The analysis suggested an integrated IT application for refunds and input tax adjustment minimising requirement for documents of taxpayer. There is a need to focus on non taxpayers, which would make compliance easy. Present territorial jurisdiction apparently is not suited to check the behaviour of sectors in other LTUs/RTOs. For checking measure input tax credit, Enforcement Module needs to be piloted on sectoral basis for telecommunication, POL, sugar, cement and automobile to keep an eye on flaw of raw material at supply stage till finished product is being manufactured.
The income tax assessment should be made on real income tax instead of withholding tax as final tax liability. Field formations be established in accordance with revenue yield/potential lesser and leaner enforcement for compliant tax payers. All changes in status of tax payers should be transmitted to central registration office (CRO) on real time basis.

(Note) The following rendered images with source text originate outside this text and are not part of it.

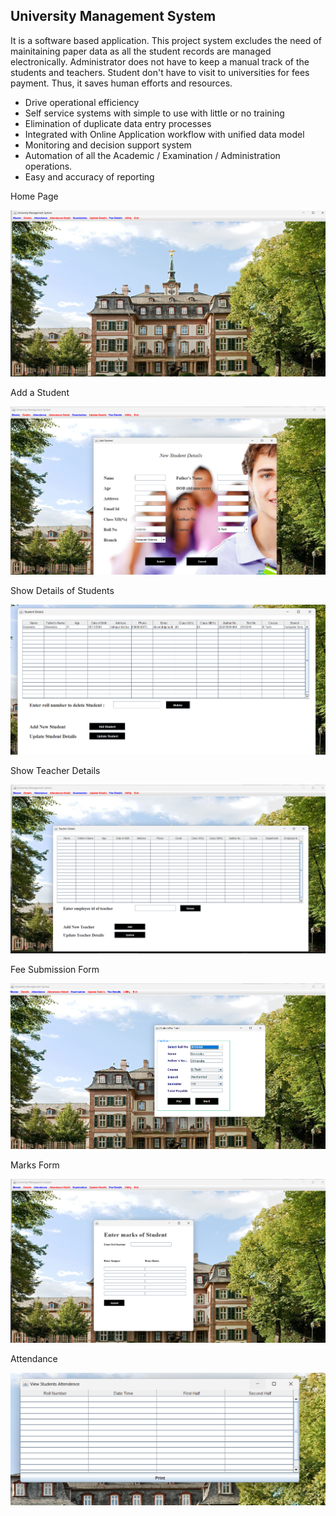 <h2>
University Management System
</h2>
<p>
It is a software based application. This project system excludes the need of mainitaining paper data as all the student records are managed electronically. Administrator does not have to keep a manual track of the students and teachers. Student don't have to visit to universities for fees payment. Thus, it saves human efforts and resources.
</p>
<ul>
<li>Drive operational efficiency</li>
<li>Self service systems with simple to use with little or no training</li>
<li>Elimination of duplicate data entry processes</li>
<li>Integrated with Online Application workflow with unified data model</li>
<li>
Monitoring and decision support system 
</li>
<li>Automation of all the Academic / Examination / Administration operations.</li>
<li>Easy and accuracy of reporting</li>
</ul>

<p>Home Page</p>
<img src="https://github.com/DevendraJohari24/UniversityManagementSystem/blob/main/images/HomePage.png" alt="" />

<p>Add a Student</p>
<img src="https://github.com/DevendraJohari24/UniversityManagementSystem/blob/main/images/AddStudent.png" alt="" />

<p>Show Details of Students</p>
<img src="https://github.com/DevendraJohari24/UniversityManagementSystem/blob/main/images/StudentDetails.png" alt="" />

<p>Show Teacher Details</p>
<img src="https://github.com/DevendraJohari24/UniversityManagementSystem/blob/main/images/TeacherDetails.png" alt="" />

<p>Fee Submission Form</p>
<img src="https://github.com/DevendraJohari24/UniversityManagementSystem/blob/main/images/StudentFeeForm.png" alt="" />

<p>Marks Form</p>
<img src="https://github.com/DevendraJohari24/UniversityManagementSystem/blob/main/images/Marks.png" alt="" />

<p>Attendance</p>
<img src="https://github.com/DevendraJohari24/UniversityManagementSystem/blob/main/images/Attendance.png" alt="" />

Collector ST Lahore raised a question whether establishment of Large Taxpayer Unit (LTUs) and Regional Tax Offices (RTOs), introduction of Human Resource Management (HRM), IT systems, members from private sector, alignment of National Tax Numbers (NTNs) and ST-registration numbers, web filing, automated applications for different procedures and monetary incentives for FBR employees for hard work has actually helped for the enhancement of Tax to GDP ratio? analysis added.